7. NOTICES. All notices, consents, waivers, and other communications under this Agreement must be in writing and will be deemed to have been duly given when mailed by certified mail, return receipt requested or when received by the addressee, if sent by a nationally recognized overnight delivery service (receipt requested), in each case to the appropriate addresses and facsimile numbers set forth:
(a) if to the Corporation, to it at:
330 Madison Avenue, 6th Floor
New York, NY 10017
(b) if to Consultant, to it at:
Highland Global Partners, Inc.
25 Highland Boulevard
Dix Hills, New York 11746
8. BINDING EFFECT. This Agreement shall extend to, shall inure to the benefit of and shall be binding upon all the parties hereto and upon all of their respective heirs, successors and representatives.
9. ENTIRE AGREEMENT. This Agreement, including the agreements incorporated by reference, contains the entire Agreement among the parties hereto with respect to the matters contemplated hereby and supersedes all prior agreements and undertakings between the parties with respect to such matters.
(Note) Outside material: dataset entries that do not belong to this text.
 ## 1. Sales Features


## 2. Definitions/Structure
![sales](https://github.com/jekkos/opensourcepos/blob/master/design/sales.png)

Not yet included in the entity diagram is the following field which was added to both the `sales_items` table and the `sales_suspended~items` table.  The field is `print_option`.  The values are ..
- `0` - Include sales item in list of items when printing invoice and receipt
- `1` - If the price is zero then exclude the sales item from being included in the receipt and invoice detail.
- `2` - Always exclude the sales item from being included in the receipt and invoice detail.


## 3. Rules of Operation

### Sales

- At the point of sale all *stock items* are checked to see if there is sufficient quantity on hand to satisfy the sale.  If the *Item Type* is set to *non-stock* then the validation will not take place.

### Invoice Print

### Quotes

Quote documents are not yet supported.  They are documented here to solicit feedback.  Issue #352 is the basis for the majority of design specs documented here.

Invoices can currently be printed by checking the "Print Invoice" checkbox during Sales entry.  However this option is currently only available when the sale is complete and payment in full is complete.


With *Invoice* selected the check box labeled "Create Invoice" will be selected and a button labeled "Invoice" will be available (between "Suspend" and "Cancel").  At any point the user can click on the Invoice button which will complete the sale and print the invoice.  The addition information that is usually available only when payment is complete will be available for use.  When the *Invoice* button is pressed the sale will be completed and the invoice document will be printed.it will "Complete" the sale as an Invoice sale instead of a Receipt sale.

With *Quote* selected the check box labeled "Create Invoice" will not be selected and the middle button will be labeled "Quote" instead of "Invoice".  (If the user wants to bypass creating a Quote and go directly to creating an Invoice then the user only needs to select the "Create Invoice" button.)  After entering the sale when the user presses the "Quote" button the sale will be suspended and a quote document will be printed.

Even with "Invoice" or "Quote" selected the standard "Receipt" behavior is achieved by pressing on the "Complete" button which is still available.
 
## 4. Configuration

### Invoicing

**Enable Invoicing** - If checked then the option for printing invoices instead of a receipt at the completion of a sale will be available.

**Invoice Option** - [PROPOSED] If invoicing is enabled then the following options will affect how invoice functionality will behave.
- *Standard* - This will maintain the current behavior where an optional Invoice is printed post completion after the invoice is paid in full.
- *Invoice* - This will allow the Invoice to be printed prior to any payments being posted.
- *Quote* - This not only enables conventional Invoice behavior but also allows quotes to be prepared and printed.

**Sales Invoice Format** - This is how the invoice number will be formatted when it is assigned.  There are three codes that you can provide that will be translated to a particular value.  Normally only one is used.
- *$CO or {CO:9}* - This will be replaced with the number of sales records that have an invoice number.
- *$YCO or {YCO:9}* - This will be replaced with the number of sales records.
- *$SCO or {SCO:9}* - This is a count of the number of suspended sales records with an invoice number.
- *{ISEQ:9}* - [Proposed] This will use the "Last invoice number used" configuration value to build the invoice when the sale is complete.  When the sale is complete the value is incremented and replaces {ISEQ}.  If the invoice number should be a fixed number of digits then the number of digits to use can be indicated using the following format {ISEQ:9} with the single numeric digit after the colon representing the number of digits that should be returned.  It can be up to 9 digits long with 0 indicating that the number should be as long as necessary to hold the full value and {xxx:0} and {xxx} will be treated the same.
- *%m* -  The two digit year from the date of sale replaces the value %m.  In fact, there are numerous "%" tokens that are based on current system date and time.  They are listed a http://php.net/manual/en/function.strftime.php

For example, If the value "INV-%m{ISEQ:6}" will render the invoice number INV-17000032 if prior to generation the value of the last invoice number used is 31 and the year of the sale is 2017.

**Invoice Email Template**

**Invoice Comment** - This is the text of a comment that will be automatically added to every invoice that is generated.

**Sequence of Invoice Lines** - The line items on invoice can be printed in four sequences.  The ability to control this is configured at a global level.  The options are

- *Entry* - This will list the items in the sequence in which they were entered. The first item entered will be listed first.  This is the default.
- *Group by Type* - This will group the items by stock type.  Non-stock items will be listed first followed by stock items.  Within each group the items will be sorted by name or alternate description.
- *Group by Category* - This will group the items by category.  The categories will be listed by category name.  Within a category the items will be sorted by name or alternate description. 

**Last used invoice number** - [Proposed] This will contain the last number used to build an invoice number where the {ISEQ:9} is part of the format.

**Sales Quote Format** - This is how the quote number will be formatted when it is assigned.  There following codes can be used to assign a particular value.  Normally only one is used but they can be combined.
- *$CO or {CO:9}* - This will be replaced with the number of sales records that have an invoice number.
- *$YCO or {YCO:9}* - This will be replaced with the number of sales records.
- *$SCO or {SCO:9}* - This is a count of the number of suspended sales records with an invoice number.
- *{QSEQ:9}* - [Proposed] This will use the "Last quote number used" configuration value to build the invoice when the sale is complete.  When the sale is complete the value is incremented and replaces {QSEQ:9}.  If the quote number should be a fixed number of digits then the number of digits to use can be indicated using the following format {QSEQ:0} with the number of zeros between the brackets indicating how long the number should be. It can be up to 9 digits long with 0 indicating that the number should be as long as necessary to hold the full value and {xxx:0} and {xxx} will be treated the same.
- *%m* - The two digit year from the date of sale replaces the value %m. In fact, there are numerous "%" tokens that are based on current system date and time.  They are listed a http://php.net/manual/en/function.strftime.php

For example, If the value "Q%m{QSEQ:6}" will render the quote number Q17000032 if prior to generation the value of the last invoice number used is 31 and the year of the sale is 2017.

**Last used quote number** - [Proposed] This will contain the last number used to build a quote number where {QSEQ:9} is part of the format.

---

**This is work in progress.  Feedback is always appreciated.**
This Agreement may not be amended, modified or terminated in whole or in part, except in writing, executed by each of the parties hereto.
10. INDEMNIFICATION. Consultant and Corporation hereby agrees to hold harmless and indemnify each other from and against any and all loss, damage, expense, and cost (including reasonable attorneys' fees incurred in connection with the same).
11. SEVERABILITY. Should any part of any provision of this Agreement be declared invalid by a court of competent jurisdiction, such decision or determination shall not affect the validity of any remaining portion of such provision or any other provision and the remainder of the Agreement shall remain in full force and effect and shall be construed in all respects as if such invalid or unenforceable provision or portion thereof were not contained herein. In the event of a declaration of invalidity, the provision or portion thereof declared invalid shall not necessarily be invalidated in its entirety, but shall be observed and performed by the parties to the Agreement to the extent such provision is valid and enforceable.
12. SECTION HEADINGS. The section headings contained herein are for convenience of reference only and shall not be considered any part of the terms of this Agreement.
13. CHOICE OF LAW. This Agreement shall be interpreted and performed in accordance with the laws of the State of New York, and the parties agree, notwithstanding the principles of conflicts of law, that the internal laws of the State of New York shall govern and control the validity, interpretation, performance, and enforcement of this Agreement.
IN WITNESS WHEREOF, Consultant has hereunto put its hand, and the Corporation has caused this instrument to be executed in its corporate name by its duly authorized officer, all as of the day and year first above written.
HIGHLAND GLOBAL PARTNERS, INC. FASTFIX INC.